The first is the well-known ChatGPT.

This chat outputs texts as if they were written by a human. They are very lively, diverse, and always interesting. But the neural network itself, which is behind this chat, does not understand the meaning of the texts it produces. All it does is simply select the most probable words that should follow the previous words.

There is an article that I highly recommend you to read: "What Is ChatGPT Doing … and Why Does It Work?" by Stephen Wolfram. It is long and complex and explains how the GPT chat works. In short, it looks like this.
You enter some word sequences and the chat analyzes what you've entered and selects the most probable words to follow the current word sequence. Truly, it doesn't choose exactly the most probable word, but a slightly less probable one. This is done to make the text more natural. If the most probable word were chosen, the text would often be repetitive and not so ‘life”. Instead, the text becomes more interesting and varied.

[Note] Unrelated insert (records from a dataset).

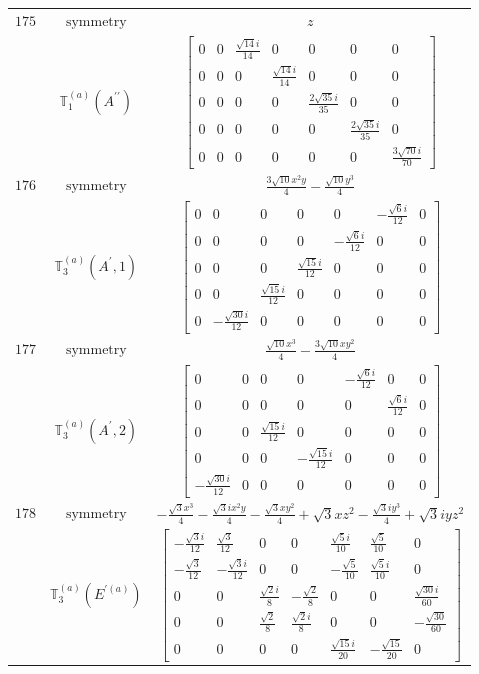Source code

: \documentclass[fleqn,8pt,landscape]{jsarticle}
\begin{document}
\begin{longtable}{ccc}
$ 175 $ & $ \text{symmetry} $ & $ z $ \\
$  $ & $ \mathbb{T}_{1}^{(a)}(A^{\prime\prime}) $ & $ \begin{bmatrix} 0 & 0 & \frac{\sqrt{14} i}{14} & 0 & 0 & 0 & 0 \\ 0 & 0 & 0 & \frac{\sqrt{14} i}{14} & 0 & 0 & 0 \\ 0 & 0 & 0 & 0 & \frac{2 \sqrt{35} i}{35} & 0 & 0 \\ 0 & 0 & 0 & 0 & 0 & \frac{2 \sqrt{35} i}{35} & 0 \\ 0 & 0 & 0 & 0 & 0 & 0 & \frac{3 \sqrt{70} i}{70} \end{bmatrix} $ \\ \hline
$ 176 $ & $ \text{symmetry} $ & $ \frac{3 \sqrt{10} x^{2} y}{4} - \frac{\sqrt{10} y^{3}}{4} $ \\
$  $ & $ \mathbb{T}_{3}^{(a)}(A^{\prime},1) $ & $ \begin{bmatrix} 0 & 0 & 0 & 0 & 0 & - \frac{\sqrt{6} i}{12} & 0 \\ 0 & 0 & 0 & 0 & - \frac{\sqrt{6} i}{12} & 0 & 0 \\ 0 & 0 & 0 & \frac{\sqrt{15} i}{12} & 0 & 0 & 0 \\ 0 & 0 & \frac{\sqrt{15} i}{12} & 0 & 0 & 0 & 0 \\ 0 & - \frac{\sqrt{30} i}{12} & 0 & 0 & 0 & 0 & 0 \end{bmatrix} $ \\ \hline
$ 177 $ & $ \text{symmetry} $ & $ \frac{\sqrt{10} x^{3}}{4} - \frac{3 \sqrt{10} x y^{2}}{4} $ \\
$  $ & $ \mathbb{T}_{3}^{(a)}(A^{\prime},2) $ & $ \begin{bmatrix} 0 & 0 & 0 & 0 & - \frac{\sqrt{6} i}{12} & 0 & 0 \\ 0 & 0 & 0 & 0 & 0 & \frac{\sqrt{6} i}{12} & 0 \\ 0 & 0 & \frac{\sqrt{15} i}{12} & 0 & 0 & 0 & 0 \\ 0 & 0 & 0 & - \frac{\sqrt{15} i}{12} & 0 & 0 & 0 \\ - \frac{\sqrt{30} i}{12} & 0 & 0 & 0 & 0 & 0 & 0 \end{bmatrix} $ \\ \hline
$ 178 $ & $ \text{symmetry} $ & $ - \frac{\sqrt{3} x^{3}}{4} - \frac{\sqrt{3} i x^{2} y}{4} - \frac{\sqrt{3} x y^{2}}{4} + \sqrt{3} x z^{2} - \frac{\sqrt{3} i y^{3}}{4} + \sqrt{3} i y z^{2} $ \\
$  $ & $ \mathbb{T}_{3}^{(a)}(E^{\prime(a)}) $ & $ \begin{bmatrix} - \frac{\sqrt{3} i}{12} & \frac{\sqrt{3}}{12} & 0 & 0 & \frac{\sqrt{5} i}{10} & \frac{\sqrt{5}}{10} & 0 \\ - \frac{\sqrt{3}}{12} & - \frac{\sqrt{3} i}{12} & 0 & 0 & - \frac{\sqrt{5}}{10} & \frac{\sqrt{5} i}{10} & 0 \\ 0 & 0 & \frac{\sqrt{2} i}{8} & - \frac{\sqrt{2}}{8} & 0 & 0 & \frac{\sqrt{30} i}{60} \\ 0 & 0 & \frac{\sqrt{2}}{8} & \frac{\sqrt{2} i}{8} & 0 & 0 & - \frac{\sqrt{30}}{60} \\ 0 & 0 & 0 & 0 & \frac{\sqrt{15} i}{20} & - \frac{\sqrt{15}}{20} & 0 \end{bmatrix} $ \\ \hline

\end{longtable}
\end{document}
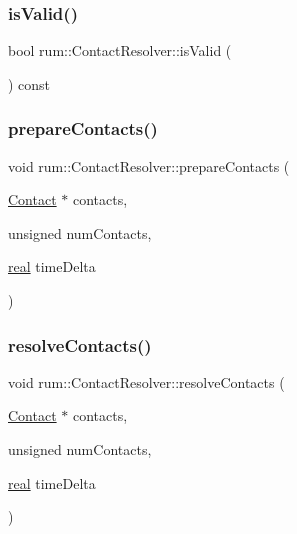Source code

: \mbox{\label{classrum_1_1_contact_resolver_aba2afe22f39a99cedf5cc3e6b22cabc4}} 
\subsubsection{\texorpdfstring{is\+Valid()}{isValid()}}
{\footnotesize\ttfamily bool rum\+::\+Contact\+Resolver\+::is\+Valid (\begin{DoxyParamCaption}{ }\end{DoxyParamCaption}) const}

\mbox{\label{classrum_1_1_contact_resolver_a316867d8043a281a4d1d1d6e237ba7d4}} 
\subsubsection{\texorpdfstring{prepare\+Contacts()}{prepareContacts()}}
{\footnotesize\ttfamily void rum\+::\+Contact\+Resolver\+::prepare\+Contacts (\begin{DoxyParamCaption}\item[{\mbox{\hyperlink{classrum_1_1_contact}{Contact}} $\ast$}]{contacts,  }\item[{unsigned}]{num\+Contacts,  }\item[{\mbox{\hyperlink{namespacerum_a7e8cca23573d5eaead0f138cbaa4862c}{real}}}]{time\+Delta }\end{DoxyParamCaption})}

\mbox{\label{classrum_1_1_contact_resolver_a5250cbfb65f911ea854ca05b39bbbca0}} 
\subsubsection{\texorpdfstring{resolve\+Contacts()}{resolveContacts()}}
{\footnotesize\ttfamily void rum\+::\+Contact\+Resolver\+::resolve\+Contacts (\begin{DoxyParamCaption}\item[{\mbox{\hyperlink{classrum_1_1_contact}{Contact}} $\ast$}]{contacts,  }\item[{unsigned}]{num\+Contacts,  }\item[{\mbox{\hyperlink{namespacerum_a7e8cca23573d5eaead0f138cbaa4862c}{real}}}]{time\+Delta }\end{DoxyParamCaption})}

The neural network is used to select the most probable words and determine their probabilities. The article contains a fairly detailed description of how this is done.

So once again, ChatGPT doesn't think or analyze. It simply generates text based on what already exists. Each subsequent word inserted into the text is generated based on the neural network's experience in reading similar texts. That is, the chat does not understand the meaning of what it writes to you. It is important to know and accept this, as it imposes certain limitations on the use of this technology. I think that if you have used this chat a lot, you have probably noticed a certain linearity in its responses.

The second example is about the problems that can arise when using the output of a neural network. Let's say we have a camera that hangs over a busy road. Its task is to recognize the license plates of all passing cars. As we all know, neural networks do not work with 100% probability. Even 95% is very cool. A good result in practice would probably be somewhere around 85-90% for every image.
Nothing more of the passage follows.